Monday At 11:01 A.M. is a suspense thriller with an interesting premise that probably had great potential on paper; but the execution of the film gets weighed down by a spoiler-ish title, an inexperienced lead actor, and a twist that isn’t all that shocking. Imagine one of the mid-level quality episodes of The Twilight Zone, expand it to 90+ minutes, add color, and that is essentially what we have here. It may make you appreciate life, but it is unlikely to draw you to the edge of your seat.
Relative newcomer Charles Agron (Dark House) stars as Michael, a man on a trip through a beautiful mountain town that at first seems friendly, but Michael soon discovers there is something eerie about the residents and their town. By his side is his wife, Jenny (Lauren Shaw; Zero Dark Thirty); but that doesn’t stop a local bartender (Lance Henriksen; Aliens, Millennium, numerous others) from trying to fix Michael up with one of his patrons, Olivia (Briana Evigan; Sorority Row, Step Up All In). When Michael starts to see and hear strange things to which even Jenny is oblivious, he begins to question his sanity and the reality surrounding him.

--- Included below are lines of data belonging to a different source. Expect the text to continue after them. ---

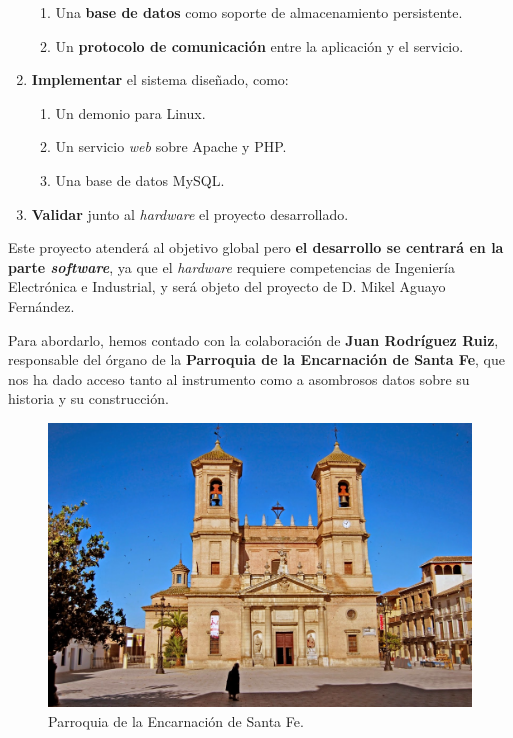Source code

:\begin{enumerate}
\begin{enumerate}
		\item Una \textbf{base de datos} como soporte de almacenamiento persistente.
		\item Un \textbf{protocolo de comunicación} entre la aplicación y el servicio.
	\end{enumerate}
	
	\item \textbf{Implementar} el sistema diseñado, como:
	
	\begin{enumerate}
		\item Un demonio para Linux.
		\item Un servicio \textit{web} sobre Apache y \acrshort{PHP}.
		\item Una base de datos MySQL.
	\end{enumerate}
	
	\item \textbf{Validar} junto al \textit{hardware} el proyecto desarrollado.
\end{enumerate}

Este proyecto atenderá al objetivo global pero \textbf{el desarrollo se centrará en la parte \textit{software}}, ya que el \textit{hardware} requiere competencias de Ingeniería Electrónica e Industrial, y será objeto del proyecto de D. Mikel Aguayo Fernández.

Para abordarlo, hemos contado con la colaboración de \textbf{Juan Rodríguez Ruiz}, responsable del órgano de la \textbf{Parroquia de la Encarnación de Santa Fe}, que nos ha dado acceso tanto al instrumento como a asombrosos datos sobre su historia y su construcción.

\smallskip

\begin{figure}[H]
\noindent \begin{centering}
\includegraphics[width=\linewidth]{capitulo1/figura11}
\par\end{centering}
\smallskip
\caption[Parroquia de la Encarnación de Santa Fe.]{\label{fig:figura11} Parroquia de la Encarnación de Santa Fe. \cite{iglesias_granada}}
\end{figure}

Let’s start with the title; Monday At 11:01 A.M. It kind of takes away some of the suspense because the viewer already knows that there is something important about that day and time. It doesn’t take long to conclude that the town is somehow stuck at that time. The how and/or why is the bigger mystery which isn’t quite spoiled by the title.
Agron could be a good actor, but I felt underwhelmed by his performance. Many of his reactions and interactions are similar regardless of the situation and don’t really match the story; even in hindsight after the twist is revealed. It isn’t a good sign when I find myself wondering if they are just reading lines to advance the mystery; like the exchange between Michael and Jenny that first reveals the date and time.
The ultimate mystery of the town and the only two ways out is intriguing and thought provoking, but it is probably the most predictable twist. Maybe not most predictable, but definitely the most guessed; it’s what a lot of people thought the island was from the minute Lost premiered. Figured it out yet? What if I point out that the two exits from the town are a tunnel (presumably with a light at the end) or being burned by some creepy hooded figures.
As I stated earlier, this story has potential. An audience could come out of this film contemplating the meaning of life, death, and/or reality. But others might just leave wishing for their time back. This film is one I would recommend you pass on.